#### How to complete this task:
Filter the entries for the word "item". Copy each line in which it occurs.

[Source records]
+ + + +

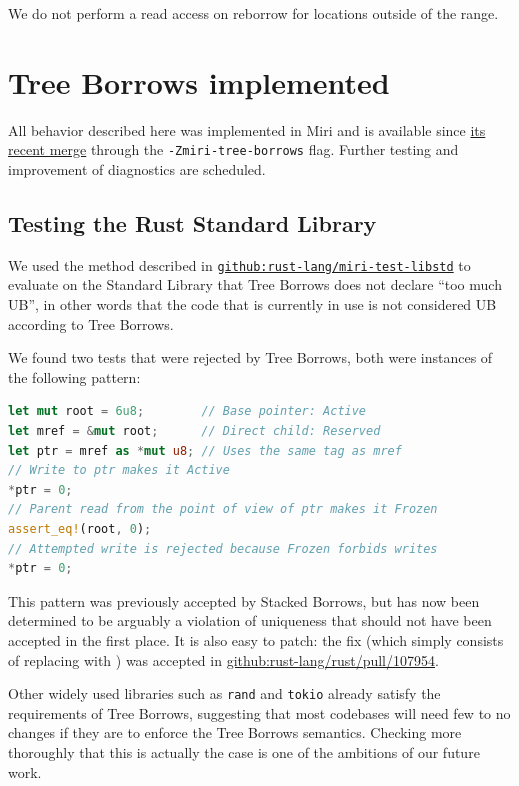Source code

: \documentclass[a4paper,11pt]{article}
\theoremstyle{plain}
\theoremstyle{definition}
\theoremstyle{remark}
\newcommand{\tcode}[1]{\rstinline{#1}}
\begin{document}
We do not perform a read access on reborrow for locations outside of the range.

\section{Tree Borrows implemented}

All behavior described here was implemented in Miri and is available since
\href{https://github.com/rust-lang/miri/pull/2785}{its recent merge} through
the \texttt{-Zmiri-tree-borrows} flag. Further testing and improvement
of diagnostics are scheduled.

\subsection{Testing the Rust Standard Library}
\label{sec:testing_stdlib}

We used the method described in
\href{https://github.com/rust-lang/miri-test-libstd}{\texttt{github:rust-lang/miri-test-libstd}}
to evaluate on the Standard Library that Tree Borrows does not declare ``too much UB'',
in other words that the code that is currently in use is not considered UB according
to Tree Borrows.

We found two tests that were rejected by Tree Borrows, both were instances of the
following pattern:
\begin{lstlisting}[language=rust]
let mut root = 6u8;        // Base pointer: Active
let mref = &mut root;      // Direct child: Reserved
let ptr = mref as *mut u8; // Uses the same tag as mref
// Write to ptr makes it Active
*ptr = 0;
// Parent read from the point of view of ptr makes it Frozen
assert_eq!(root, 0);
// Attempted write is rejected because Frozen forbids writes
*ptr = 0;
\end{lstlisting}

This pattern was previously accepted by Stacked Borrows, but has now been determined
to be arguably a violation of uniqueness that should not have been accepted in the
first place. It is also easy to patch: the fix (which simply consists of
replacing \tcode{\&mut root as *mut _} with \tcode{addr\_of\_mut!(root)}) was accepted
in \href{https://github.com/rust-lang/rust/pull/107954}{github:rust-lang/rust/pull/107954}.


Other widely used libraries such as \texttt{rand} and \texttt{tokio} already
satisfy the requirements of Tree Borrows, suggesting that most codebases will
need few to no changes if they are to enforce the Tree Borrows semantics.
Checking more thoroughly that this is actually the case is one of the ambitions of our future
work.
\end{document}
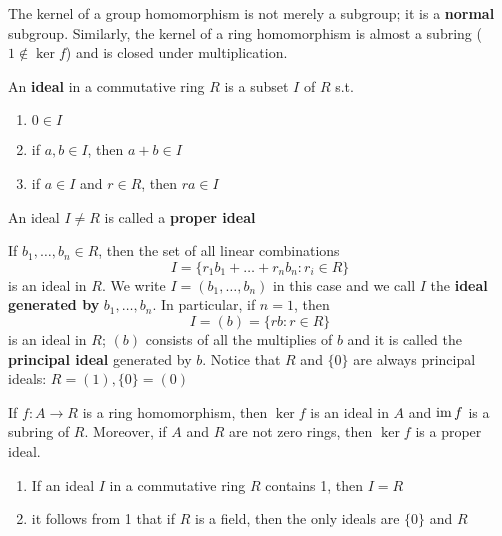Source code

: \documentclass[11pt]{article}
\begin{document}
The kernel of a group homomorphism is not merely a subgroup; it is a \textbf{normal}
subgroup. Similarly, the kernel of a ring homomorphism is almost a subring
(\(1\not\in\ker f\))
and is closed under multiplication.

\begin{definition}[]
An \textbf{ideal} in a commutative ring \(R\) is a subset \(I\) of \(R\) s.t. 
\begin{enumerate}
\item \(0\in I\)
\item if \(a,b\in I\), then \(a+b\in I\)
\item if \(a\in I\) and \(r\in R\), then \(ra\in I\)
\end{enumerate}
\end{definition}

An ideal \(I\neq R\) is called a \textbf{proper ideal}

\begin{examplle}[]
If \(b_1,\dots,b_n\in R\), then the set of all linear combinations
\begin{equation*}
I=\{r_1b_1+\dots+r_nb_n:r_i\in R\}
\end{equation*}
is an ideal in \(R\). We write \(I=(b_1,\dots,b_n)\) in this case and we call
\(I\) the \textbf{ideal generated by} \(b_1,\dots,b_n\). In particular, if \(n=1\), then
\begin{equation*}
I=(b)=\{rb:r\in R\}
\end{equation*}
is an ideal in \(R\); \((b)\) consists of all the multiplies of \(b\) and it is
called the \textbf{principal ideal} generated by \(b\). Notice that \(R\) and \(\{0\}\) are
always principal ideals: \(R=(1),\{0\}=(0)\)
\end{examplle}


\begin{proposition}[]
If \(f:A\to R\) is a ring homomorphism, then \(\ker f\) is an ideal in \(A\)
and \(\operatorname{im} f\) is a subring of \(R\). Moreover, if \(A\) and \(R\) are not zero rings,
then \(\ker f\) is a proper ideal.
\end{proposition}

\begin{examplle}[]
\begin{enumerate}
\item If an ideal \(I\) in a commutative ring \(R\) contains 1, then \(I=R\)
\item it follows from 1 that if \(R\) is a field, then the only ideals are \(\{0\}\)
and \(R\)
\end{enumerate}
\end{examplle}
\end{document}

+ + + +

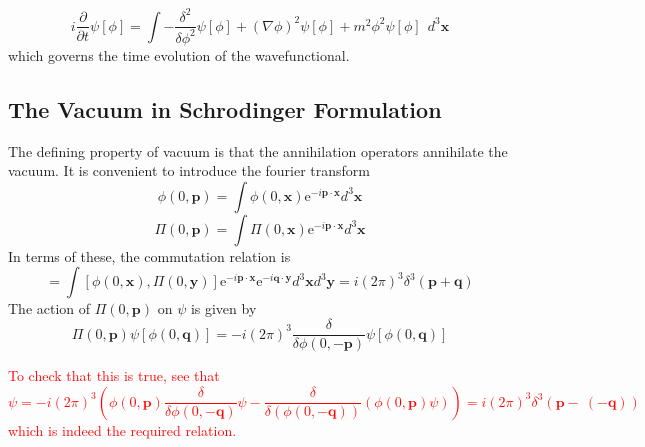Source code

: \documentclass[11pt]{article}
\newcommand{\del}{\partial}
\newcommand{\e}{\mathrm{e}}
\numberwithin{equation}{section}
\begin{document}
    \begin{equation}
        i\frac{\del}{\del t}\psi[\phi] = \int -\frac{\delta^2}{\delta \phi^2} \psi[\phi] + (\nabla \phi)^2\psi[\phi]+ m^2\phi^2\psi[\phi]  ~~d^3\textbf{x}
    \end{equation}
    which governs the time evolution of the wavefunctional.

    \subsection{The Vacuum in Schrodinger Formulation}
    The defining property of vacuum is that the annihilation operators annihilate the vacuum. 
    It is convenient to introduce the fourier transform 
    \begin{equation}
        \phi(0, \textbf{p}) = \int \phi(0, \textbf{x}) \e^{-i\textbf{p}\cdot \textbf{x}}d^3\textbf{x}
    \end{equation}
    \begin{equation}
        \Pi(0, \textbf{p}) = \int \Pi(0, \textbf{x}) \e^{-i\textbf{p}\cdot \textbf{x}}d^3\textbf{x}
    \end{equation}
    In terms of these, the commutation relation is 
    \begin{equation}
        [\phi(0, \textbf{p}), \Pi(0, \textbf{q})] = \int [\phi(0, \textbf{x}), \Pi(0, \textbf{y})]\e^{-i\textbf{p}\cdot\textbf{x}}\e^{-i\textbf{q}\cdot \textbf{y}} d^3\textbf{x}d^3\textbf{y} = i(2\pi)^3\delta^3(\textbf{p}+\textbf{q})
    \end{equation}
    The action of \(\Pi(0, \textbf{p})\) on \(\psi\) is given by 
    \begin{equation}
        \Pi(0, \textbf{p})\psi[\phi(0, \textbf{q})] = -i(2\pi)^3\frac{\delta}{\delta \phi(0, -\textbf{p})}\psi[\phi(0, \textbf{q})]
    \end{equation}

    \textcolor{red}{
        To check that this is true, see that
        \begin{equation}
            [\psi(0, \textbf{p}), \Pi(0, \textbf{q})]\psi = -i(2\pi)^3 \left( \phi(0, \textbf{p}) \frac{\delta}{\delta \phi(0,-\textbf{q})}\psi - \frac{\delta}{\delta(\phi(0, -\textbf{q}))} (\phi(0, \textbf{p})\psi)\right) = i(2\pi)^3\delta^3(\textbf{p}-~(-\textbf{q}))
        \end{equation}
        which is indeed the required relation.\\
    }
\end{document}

+ + + +

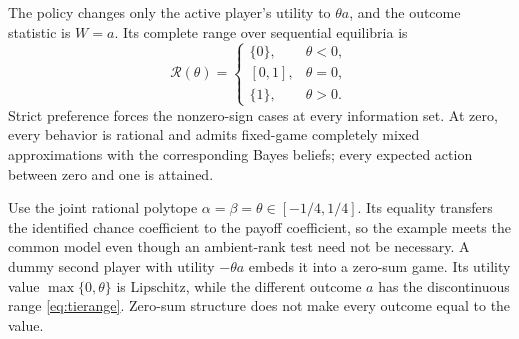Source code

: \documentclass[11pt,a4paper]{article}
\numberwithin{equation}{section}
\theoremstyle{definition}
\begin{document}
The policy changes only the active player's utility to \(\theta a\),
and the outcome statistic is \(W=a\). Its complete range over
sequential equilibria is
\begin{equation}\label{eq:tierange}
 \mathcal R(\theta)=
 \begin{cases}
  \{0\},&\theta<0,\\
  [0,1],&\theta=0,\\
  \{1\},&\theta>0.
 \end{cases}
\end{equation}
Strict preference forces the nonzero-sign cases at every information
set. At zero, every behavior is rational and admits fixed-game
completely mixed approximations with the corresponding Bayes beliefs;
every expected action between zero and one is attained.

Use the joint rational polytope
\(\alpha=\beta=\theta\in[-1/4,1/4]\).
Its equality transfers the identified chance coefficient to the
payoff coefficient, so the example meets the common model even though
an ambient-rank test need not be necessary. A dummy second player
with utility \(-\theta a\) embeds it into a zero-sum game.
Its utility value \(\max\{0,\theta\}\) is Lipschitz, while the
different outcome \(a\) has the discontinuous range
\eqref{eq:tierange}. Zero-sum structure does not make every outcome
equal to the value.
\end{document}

+ + + +

#### Solution to this task:
\item \(0\in I\)
\item if \(a,b\in I\), then \(a+b\in I\)
\item if \(a\in I\) and \(r\in R\), then \(ra\in I\)
\item If an ideal \(I\) in a commutative ring \(R\) contains 1, then \(I=R\)
\item it follows from 1 that if \(R\) is a field, then the only ideals are \(\{0\}\)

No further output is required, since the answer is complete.